Prompt:
Filter the entries, keeping every line with the word "will".

=====

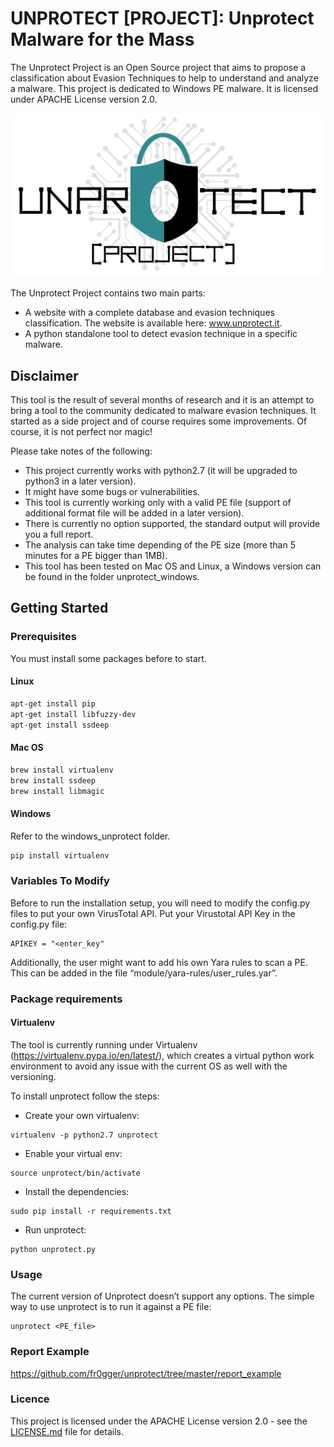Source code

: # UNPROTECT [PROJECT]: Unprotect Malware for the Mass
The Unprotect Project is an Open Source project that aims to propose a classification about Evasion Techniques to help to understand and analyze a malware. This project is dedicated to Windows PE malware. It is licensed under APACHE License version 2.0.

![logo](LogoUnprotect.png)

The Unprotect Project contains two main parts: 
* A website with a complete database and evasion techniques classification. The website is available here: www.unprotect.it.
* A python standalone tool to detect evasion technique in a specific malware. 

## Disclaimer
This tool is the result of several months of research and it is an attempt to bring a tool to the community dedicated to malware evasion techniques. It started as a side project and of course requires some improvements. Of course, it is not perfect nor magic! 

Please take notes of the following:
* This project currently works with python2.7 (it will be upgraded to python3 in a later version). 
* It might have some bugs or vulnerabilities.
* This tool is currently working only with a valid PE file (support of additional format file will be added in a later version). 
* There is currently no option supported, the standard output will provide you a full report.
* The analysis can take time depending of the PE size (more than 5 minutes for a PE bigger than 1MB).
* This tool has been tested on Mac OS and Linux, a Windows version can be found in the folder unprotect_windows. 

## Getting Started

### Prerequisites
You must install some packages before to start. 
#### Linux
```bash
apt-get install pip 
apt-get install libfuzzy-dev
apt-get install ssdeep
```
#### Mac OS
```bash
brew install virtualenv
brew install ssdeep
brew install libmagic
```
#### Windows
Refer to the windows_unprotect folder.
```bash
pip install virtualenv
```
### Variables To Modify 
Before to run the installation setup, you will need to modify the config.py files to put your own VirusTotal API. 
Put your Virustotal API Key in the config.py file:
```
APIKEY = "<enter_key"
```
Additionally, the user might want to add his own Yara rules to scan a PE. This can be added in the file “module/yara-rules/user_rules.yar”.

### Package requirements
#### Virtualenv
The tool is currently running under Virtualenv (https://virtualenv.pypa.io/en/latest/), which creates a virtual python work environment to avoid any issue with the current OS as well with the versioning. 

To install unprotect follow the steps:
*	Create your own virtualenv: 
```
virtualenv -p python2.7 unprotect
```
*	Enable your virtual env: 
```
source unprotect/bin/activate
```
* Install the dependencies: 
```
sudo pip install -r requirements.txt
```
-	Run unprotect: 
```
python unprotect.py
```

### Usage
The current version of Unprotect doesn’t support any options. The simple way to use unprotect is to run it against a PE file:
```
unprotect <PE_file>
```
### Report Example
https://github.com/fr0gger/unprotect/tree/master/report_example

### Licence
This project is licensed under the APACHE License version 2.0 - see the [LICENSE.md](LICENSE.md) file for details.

=====

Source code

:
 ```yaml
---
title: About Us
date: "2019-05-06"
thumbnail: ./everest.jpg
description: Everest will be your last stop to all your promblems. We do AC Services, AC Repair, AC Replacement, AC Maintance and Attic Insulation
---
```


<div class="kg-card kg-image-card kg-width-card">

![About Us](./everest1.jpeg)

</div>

=====

Solved exercise:
* This project currently works with python2.7 (it will be upgraded to python3 in a later version). 
* This tool is currently working only with a valid PE file (support of additional format file will be added in a later version). 
* There is currently no option supported, the standard output will provide you a full report.
Before to run the installation setup, you will need to modify the config.py files to put your own VirusTotal API. 
description: Everest will be your last stop to all your promblems. We do AC Services, AC Repair, AC Replacement, AC Maintance and Attic Insulation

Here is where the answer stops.